With the beginning of a New Year coming upon on us this week, perhaps you have given some thought about a positive change in your life by making a New Year’s resolution. It’s hard not to get the resolution urge on New Year’s Eve. It seems as though each New Year brings a sense of renewal and rebirth, not to mention the guilty awareness that you really did eat all of those cookies and candy over the holidays. Funny thing about those New Year’s resolutions: No matter how practical and attainable they appear to be on January 1st, they are almost always doomed with the passage of time.
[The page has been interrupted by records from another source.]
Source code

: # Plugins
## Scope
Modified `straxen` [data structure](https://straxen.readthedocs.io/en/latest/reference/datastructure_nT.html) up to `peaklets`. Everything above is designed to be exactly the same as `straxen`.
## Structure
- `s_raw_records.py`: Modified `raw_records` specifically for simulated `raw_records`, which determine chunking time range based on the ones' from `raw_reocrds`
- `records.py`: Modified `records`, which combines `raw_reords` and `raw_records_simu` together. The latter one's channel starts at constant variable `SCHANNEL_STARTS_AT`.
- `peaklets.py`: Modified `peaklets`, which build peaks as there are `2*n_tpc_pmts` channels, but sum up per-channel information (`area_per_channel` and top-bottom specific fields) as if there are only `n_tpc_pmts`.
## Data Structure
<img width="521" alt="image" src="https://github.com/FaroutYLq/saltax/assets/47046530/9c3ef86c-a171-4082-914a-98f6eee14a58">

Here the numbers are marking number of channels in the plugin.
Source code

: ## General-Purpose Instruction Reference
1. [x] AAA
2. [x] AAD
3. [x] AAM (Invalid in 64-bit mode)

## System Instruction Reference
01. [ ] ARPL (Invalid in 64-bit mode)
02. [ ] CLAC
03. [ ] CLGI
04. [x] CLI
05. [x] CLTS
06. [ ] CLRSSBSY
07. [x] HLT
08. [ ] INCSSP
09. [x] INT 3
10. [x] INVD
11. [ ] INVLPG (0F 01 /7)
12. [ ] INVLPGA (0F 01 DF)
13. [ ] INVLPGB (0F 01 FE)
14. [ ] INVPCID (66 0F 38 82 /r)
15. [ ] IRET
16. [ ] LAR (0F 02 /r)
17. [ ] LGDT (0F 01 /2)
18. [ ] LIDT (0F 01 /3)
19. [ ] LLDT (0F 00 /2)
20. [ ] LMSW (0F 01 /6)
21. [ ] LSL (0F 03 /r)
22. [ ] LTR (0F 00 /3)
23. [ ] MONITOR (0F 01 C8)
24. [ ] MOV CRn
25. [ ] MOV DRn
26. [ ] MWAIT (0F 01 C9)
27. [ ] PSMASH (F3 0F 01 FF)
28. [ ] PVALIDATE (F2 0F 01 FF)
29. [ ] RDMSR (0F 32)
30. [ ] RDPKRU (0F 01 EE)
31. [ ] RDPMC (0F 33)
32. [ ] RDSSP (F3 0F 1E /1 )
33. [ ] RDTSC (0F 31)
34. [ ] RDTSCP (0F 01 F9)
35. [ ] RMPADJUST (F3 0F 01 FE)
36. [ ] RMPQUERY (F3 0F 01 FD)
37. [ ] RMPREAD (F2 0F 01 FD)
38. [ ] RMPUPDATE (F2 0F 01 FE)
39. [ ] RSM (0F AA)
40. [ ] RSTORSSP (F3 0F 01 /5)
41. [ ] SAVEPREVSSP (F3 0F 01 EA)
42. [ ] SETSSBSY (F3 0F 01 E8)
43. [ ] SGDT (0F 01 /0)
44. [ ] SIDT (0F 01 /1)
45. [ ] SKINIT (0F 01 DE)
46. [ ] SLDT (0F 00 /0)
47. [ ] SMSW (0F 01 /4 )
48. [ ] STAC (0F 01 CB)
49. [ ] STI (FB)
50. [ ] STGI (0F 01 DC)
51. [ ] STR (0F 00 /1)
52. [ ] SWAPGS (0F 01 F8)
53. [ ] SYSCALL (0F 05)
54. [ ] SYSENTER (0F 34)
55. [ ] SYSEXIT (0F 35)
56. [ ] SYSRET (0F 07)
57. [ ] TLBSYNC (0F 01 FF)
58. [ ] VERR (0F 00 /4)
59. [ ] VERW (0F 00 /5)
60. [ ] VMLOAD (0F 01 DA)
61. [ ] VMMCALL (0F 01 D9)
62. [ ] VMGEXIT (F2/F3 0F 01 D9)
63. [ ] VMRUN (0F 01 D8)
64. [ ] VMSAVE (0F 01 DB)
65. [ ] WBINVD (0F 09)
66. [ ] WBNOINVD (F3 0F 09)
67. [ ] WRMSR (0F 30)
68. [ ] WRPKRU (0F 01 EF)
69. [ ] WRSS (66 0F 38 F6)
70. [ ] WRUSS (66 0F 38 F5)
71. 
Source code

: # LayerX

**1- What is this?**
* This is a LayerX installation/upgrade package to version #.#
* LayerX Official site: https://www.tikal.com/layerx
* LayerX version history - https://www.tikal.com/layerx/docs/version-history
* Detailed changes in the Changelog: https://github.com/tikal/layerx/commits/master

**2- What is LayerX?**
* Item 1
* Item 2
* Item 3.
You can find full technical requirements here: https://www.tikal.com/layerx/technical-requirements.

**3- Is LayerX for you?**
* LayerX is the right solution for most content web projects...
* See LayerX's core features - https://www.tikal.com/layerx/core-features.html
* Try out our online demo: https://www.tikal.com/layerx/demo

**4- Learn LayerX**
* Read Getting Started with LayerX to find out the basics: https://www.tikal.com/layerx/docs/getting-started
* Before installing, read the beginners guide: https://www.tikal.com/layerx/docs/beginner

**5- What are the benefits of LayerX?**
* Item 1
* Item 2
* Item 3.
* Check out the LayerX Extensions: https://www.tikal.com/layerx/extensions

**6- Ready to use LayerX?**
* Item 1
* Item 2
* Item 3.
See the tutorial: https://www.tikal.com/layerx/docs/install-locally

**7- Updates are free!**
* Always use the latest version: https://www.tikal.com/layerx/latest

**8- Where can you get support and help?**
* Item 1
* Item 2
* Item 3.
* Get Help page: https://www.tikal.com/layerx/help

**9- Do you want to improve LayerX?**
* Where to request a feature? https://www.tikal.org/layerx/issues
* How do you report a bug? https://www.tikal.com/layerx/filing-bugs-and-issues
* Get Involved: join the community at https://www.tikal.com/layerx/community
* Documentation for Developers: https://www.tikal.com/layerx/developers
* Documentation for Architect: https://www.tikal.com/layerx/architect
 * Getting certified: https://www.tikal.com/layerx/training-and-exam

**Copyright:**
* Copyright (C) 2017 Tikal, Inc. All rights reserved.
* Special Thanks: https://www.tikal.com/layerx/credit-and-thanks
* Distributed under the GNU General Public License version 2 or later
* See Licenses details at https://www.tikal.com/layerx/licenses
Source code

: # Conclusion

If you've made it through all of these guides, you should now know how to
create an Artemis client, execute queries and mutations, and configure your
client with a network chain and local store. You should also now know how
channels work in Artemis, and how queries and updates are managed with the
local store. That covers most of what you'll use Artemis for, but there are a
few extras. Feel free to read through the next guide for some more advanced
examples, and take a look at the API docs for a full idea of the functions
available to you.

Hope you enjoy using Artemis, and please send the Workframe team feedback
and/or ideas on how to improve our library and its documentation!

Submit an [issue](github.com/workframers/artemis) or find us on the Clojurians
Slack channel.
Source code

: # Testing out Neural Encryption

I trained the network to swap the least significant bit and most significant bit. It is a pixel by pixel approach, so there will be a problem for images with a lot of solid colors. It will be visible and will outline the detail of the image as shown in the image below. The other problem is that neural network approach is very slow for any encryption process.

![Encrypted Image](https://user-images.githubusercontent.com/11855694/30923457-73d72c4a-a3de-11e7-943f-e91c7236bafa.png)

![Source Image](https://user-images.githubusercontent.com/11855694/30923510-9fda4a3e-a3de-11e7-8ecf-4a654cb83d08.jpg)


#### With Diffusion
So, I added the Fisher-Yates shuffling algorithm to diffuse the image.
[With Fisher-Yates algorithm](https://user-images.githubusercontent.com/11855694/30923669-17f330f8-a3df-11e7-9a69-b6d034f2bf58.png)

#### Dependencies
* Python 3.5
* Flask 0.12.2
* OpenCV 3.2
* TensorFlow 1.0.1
However, there is a resolution that will make a difference for eternity. This resolution is one of the greatest accomplishments a Christian can have, and every Christian is qualified to complete this resolution. There is one important thing you must keep in mind about this resolution: It is not an option; rather, it is a command from the Lord Jesus Christ. The resolution is this: Make a commitment to live your life as an effective witness for the gospel by leading someone to Christ this year. Pray that God will give you the opportunity to present the gospel to an unbeliever, or to someone who has been deceived by errant doctrine. Let’s read chapter two of Paul’s Second Letter to the Corinthians, beginning with verse 12.

Who is qualified to be an effective witness for Jesus Christ? How can you become a witness of the gospel to an unbelieving world even though you may feel you are not qualified to present the gospel effectively? Many of us may find witnessing to be one of the most difficult aspects of the Christian life. We know that Jesus Christ has commanded us to go out into the world, and to preach the good news to all people. We know that we are to be a witness of the gospel message, that Jesus Christ died and was raised from the dead and that those who put their faith in the death and in the shed blood of Christ will receive the forgiveness of sin and promise of eternal life. But, the thought of presenting the gospel to a stranger, or to someone at work, or to, perhaps, a family member, may leave you feeling at least uneasy if not downright scared out of your wits. Sure, you’ve heard stories about how someone came to accept Jesus Christ as his or her Savior because a believer took the time to present God’s plan of salvation to that person. But you may be here today thinking to yourself: "There is no way I could ever do anything like that. I could never lead someone to Christ because I’m not qualified.” Or you may reason that leading someone to Christ is not your responsibility: “After all, didn’t God arrange the members of the church in a similar fashion to the parts of the body? And if the various parts of the body have their own specific functions, don’t the members of the church have their own specific functions as well? If that’s the case, why should I be expected to lead anyone to Christ if I don’t have the ability to be an evangelist? Besides, I don’t know enough about the Bible to teach anyone anything about Christianity. I’ll let other people lead others to Christ.”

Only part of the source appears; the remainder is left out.